◆ PROBLEM
In the listing below, find the line holding "तत: सबालवृद्धा सा पुरी परमपीडिता।" and the line holding "न जहाति रता". Write out those two lines and all lines between, exactly, and nothing more.

◆ MATERIAL PROVIDED
---*---

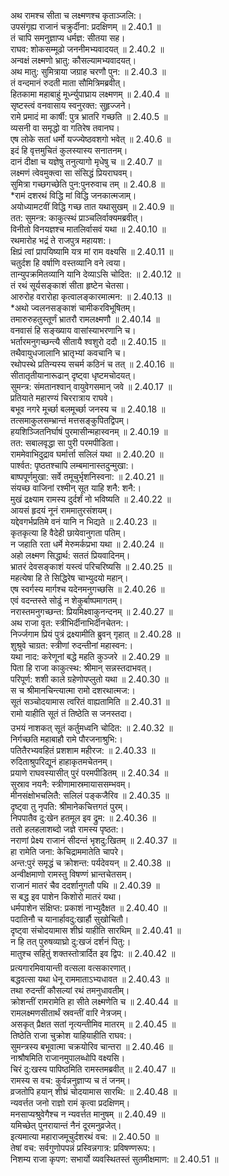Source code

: 

  
अथ रामश्च सीता च लक्ष्मणश्च कृताञ्जलि:।  
उपसंगृह्य राजानं चक्रुर्दीना: प्रदक्षिणम् ॥ 2.40.1 ॥   
तं चापि समनुज्ञाप्य धर्मज्ञ: सीतया सह।  
राघव: शोकसम्मूढो जननीमभ्यवादयत् ॥ 2.40.2 ॥   
अन्वक्षं लक्ष्मणो भ्रातु: कौसल्यामभ्यवादयत्।  
अथ मातु: सुमित्राया जग्राह चरणौ पुन: ॥ 2.40.3 ॥   
तं वन्दमानं रुदती माता सौमित्रिमब्रवीत्।  
हितकामा महाबाहुं मूर्ध्न्युपाघ्राय लक्ष्मणम् ॥ 2.40.4 ॥   
सृष्टस्त्वं वनवासाय स्वनुरक्त: सुहृज्जने।  
रामे प्रमादं मा कार्षी: पुत्र भ्रातरि गच्छति ॥ 2.40.5 ॥   
व्यसनी वा समृद्धो वा गतिरेष तवानघ।  
एष लोके सतां धर्मो यज्ज्येष्ठवशगो भवेत् ॥ 2.40.6 ॥   
इदं हि वृत्तमुचितं कुलस्यास्य सनातनम्।  
दानं दीक्षा च यज्ञेषु तनुत्यागो मृधेषु च ॥ 2.40.7 ॥   
लक्ष्मणं त्वेवमुक्त्वा सा संसिद्धं प्रियराघवम्।  
सुमित्रा गच्छगच्छेति पुन:पुनरुवाच तम् ॥ 2.40.8 ॥   
*रामं दशरथं विद्धि मां विद्धि जनकात्मजाम्।  
अयोध्यामटवीं विद्धि गच्छ तात यथासुखम् ॥ 2.40.9 ॥   
तत: सुमन्त्र: काकुत्स्थं प्राञ्चलिर्वाक्यमब्रवीत्।  
विनीतो विनयज्ञश्च मातलिर्वासवं यथा ॥ 2.40.10 ॥   
रथमारोह भद्रं ते राजपुत्र महायश:।  
क्षिप्रं त्वां प्रापयिष्यामि यत्र मां राम वक्ष्यसि ॥ 2.40.11 ॥   
चतुर्दश हि वर्षाणि वस्तव्यानि वने त्वया।  
तान्युपक्रमितव्यानि यानि देव्याऽसि चोदित: ॥ 2.40.12 ॥   
तं रथं सूर्यसङ्काशं सीता हृष्टेन चेतसा।  
आरुरोह वरारोहा कृत्वालङ्कारमात्मन: ॥ 2.40.13 ॥   
*अथो ज्वलनसङ्काशं चामीकरविभूषितम्।  
तमारुरुहतुस्तूर्णं भ्रातरौ रामलक्ष्मणौ ॥ 2.40.14 ॥   
वनवासं हि सङ्ख्याय वासांस्याभरणानि च।  
भर्तारमनुगच्छन्त्यै सीतायै श्वशुरो ददौ ॥ 2.40.15 ॥   
तथैवायुधजालानि भ्रातृभ्यां कवचानि च।  
रथोपस्थे प्रतिन्यस्य सचर्म कठिनं च तत् ॥ 2.40.16 ॥   
सीतातृतीयानारूढान् दृष्ट्वा धृष्टमचोदयत्।  
सुमन्त्र: संमतानश्वान् वायुवेगसमान् जवे ॥ 2.40.17 ॥   
प्रतियाते महारण्यं चिररात्राय राघवे।  
बभूव नगरे मूर्च्छा बलमूर्च्छा जनस्य च ॥ 2.40.18 ॥   
तत्समाकुलसम्भ्रान्तं मत्तसङ्कुपितद्विपम्।  
हयशिञ्जितनिर्घाषं पुरमासीन्महास्वनम् ॥ 2.40.19 ॥   
तत: सबालवृद्धा सा पुरी परमपीडिता।  
राममेवाभिदुद्राव घर्मार्त्ता सलिलं यथा ॥ 2.40.20 ॥   
पार्श्वत: पृष्ठतश्चापि लम्बमानास्तदुन्मुखा:।  
बाष्पपूर्णमुखा: सर्वे तमूचुर्भृशनिस्वना: ॥ 2.40.21 ॥   
संयच्छ वाजिनां रश्मीन् सूत याहि शनै: शनै:।  
मुखं द्रक्ष्याम रामस्य दुर्दर्शं नो भविष्यति ॥ 2.40.22 ॥   
आयसं हृदयं नूनं राममातुरसंशयम्।  
यद्देवगर्भप्रतिमे वनं यानि न भिद्यते ॥ 2.40.23 ॥   
कृतकृत्या हि वैदेही छायेवानुगता पतिम्।  
न जहाति रता धर्मे मेरुमर्कप्रभा यथा ॥ 2.40.24 ॥   
अहो लक्ष्मण सिद्धार्थ: सततं प्रियवादिनम्।  
भ्रातरं देवसङ्काशं यस्त्वं परिचरिष्यसि ॥ 2.40.25 ॥   
महत्येषा हि ते सिद्धिरेष चाभ्युदयो महान्।  
एष स्वर्गस्य मार्गश्च यदेनमनुगच्छसि ॥ 2.40.26 ॥   
एवं वदन्तस्ते सोढुं न शेकुर्बाष्पमागतम्।  
नरास्तमनुगच्छन्त: प्रियमिक्ष्वाकुनन्दनम् ॥ 2.40.27 ॥   
अथ राजा वृत: स्त्रीभिर्दीनाभिर्दीनचेतन:।  
निर्ज्जगाम प्रियं पुत्रं द्रक्ष्यामीति ब्रुवन् गृहात् ॥ 2.40.28 ॥   
शुश्रुवे चाग्रत: स्त्रीणां रुदन्तीनां महास्वन:।  
यथा नाद: करेणूनां बद्धे महति कुञ्जरे ॥ 2.40.29 ॥   
पिता हि राजा काकुत्स्थ: श्रीमान् सन्नस्तदाभवत्।  
परिपूर्ण: शशी काले ग्रहेणोपप्लुतो यथा ॥ 2.40.30 ॥   
स च श्रीमानचिन्त्यात्मा रामो दशरथात्मज:।  
सूतं सञ्चोदयामास त्वरितं वाह्यतामिति ॥ 2.40.31 ॥   
रामो याहीति सूतं तं तिष्ठेति स जनस्तदा।  
उभयं नाशकत् सूतं कर्तुमध्वनि चोदित: ॥ 2.40.32 ॥   
निर्गच्छति महाबाहौ रामे पौरजनाश्रुभि:।  
पतितैरभ्यवहितं प्रशशाम महीरज: ॥ 2.40.33 ॥   
रुदिताश्रुपरिद्यूनं हाहाकृतमचेतनम्।  
प्रयाणे राघवस्यासीत् पुरं परमपीडितम् ॥ 2.40.34 ॥   
सुस्राव नयनै: स्त्रीणामास्रमायाससम्भवम्।  
मीनसंक्षोभचलितै: सलिलं पङ्कजैरिव ॥ 2.40.35 ॥   
दृष्ट्वा तु नृपति: श्रीमानेकचित्तगतं पुरम्।  
निपपातैव दु:खेन हतमूल इव द्रुम: ॥ 2.40.36 ॥   
ततो हलहलाशब्दो जज्ञे रामस्य पृष्ठत:।  
नराणां प्रेक्ष्य राजानं सीदन्तं भृशदु:खितम् ॥ 2.40.37 ॥   
हा रामेति जना: केचिद्राममातेति चापरे।  
अन्त:पुरं समृद्धं च क्रोशन्त: पर्यदेवयन् ॥ 2.40.38 ॥   
अन्वीक्षमाणो रामस्तु विषण्णं भ्रान्तचेतसम्।  
राजानं मातरं चैव ददर्शानुगतौ पथि ॥ 2.40.39 ॥   
स बद्ध इव पाशेन किशोरो मातरं यथा।  
धर्मपाशेन संक्षिप्त: प्रकाशं नाभ्युदैक्षत ॥ 2.40.40 ॥   
पदातिनौ च यानार्हावदु:खार्हौ सुखोचितौ।  
दृष्ट्वा संचोदयामास शीघ्रं याहीति सारथिम् ॥ 2.40.41 ॥   
न हि तत् पुरुषव्याघ्रो दु:खजं दर्शनं पितु:।  
मातुश्च सहितुं शक्तस्तोत्रार्दित इव द्विप: ॥ 2.40.42 ॥   
प्रत्यगारमिवायान्ती वत्सला वत्सकारणात्।  
बद्धवत्सा यथा धेनू राममाताऽभ्यधावत ॥ 2.40.43 ॥   
तथा रुदन्तीं कौसल्यां रथं तमनुधावतीम्।  
क्रोशन्तीं रामरामेति हा सीते लक्ष्मणेति च ॥ 2.40.44 ॥   
रामलक्ष्मणसीतार्थं स्रवन्तीं वारि नेत्रजम्।  
असकृत् प्रैक्षत सतां नृत्यन्तीमिव मातरम् ॥ 2.40.45 ॥   
तिष्ठेति राजा चुक्रोश याहियाहीति राघव:।  
सुमन्त्रस्य बभूवात्मा चक्रयोरिव चान्तरा ॥ 2.40.46 ॥   
नाश्रौषमिति राजानमुपालब्धोपि वक्ष्यसि।  
चिरं दु:खस्य पापिष्ठमिति रामस्तमब्रवीत् ॥ 2.40.47 ॥   
रामस्य स वच: कुर्वन्ननुज्ञाप्य च तं जनम्।  
व्रजतोपि हयान् शीघ्रं चोदयामास सारथि: ॥ 2.40.48 ॥   
न्यवर्त्तत जनो राज्ञो रामं कृत्वा प्रदक्षिणम्।  
मनसाप्यश्रुवेगैश्च न न्यवर्त्तत मानुषम् ॥ 2.40.49 ॥   
यमिच्छेत् पुनरायान्तं नैनं दूरमनुव्रजेत्।  
इत्यमात्या महाराजमूचुर्दशरथं वच: ॥ 2.40.50 ॥   
तेषां वच: सर्वगुणोपपन्नं प्रस्विन्नगात्र: प्रविषण्णरूप:।  
निशम्य राजा कृपण: सभार्यो व्यवस्थितस्तं सुतमीक्षमाण: ॥ 2.40.51 ॥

---*---

◆ REPLY TO THE TASK
तत: सबालवृद्धा सा पुरी परमपीडिता।  
राममेवाभिदुद्राव घर्मार्त्ता सलिलं यथा ॥ 2.40.20 ॥   
पार्श्वत: पृष्ठतश्चापि लम्बमानास्तदुन्मुखा:।  
बाष्पपूर्णमुखा: सर्वे तमूचुर्भृशनिस्वना: ॥ 2.40.21 ॥   
संयच्छ वाजिनां रश्मीन् सूत याहि शनै: शनै:।  
मुखं द्रक्ष्याम रामस्य दुर्दर्शं नो भविष्यति ॥ 2.40.22 ॥   
आयसं हृदयं नूनं राममातुरसंशयम्।  
यद्देवगर्भप्रतिमे वनं यानि न भिद्यते ॥ 2.40.23 ॥   
कृतकृत्या हि वैदेही छायेवानुगता पतिम्।  
न जहाति रता धर्मे मेरुमर्कप्रभा यथा ॥ 2.40.24 ॥   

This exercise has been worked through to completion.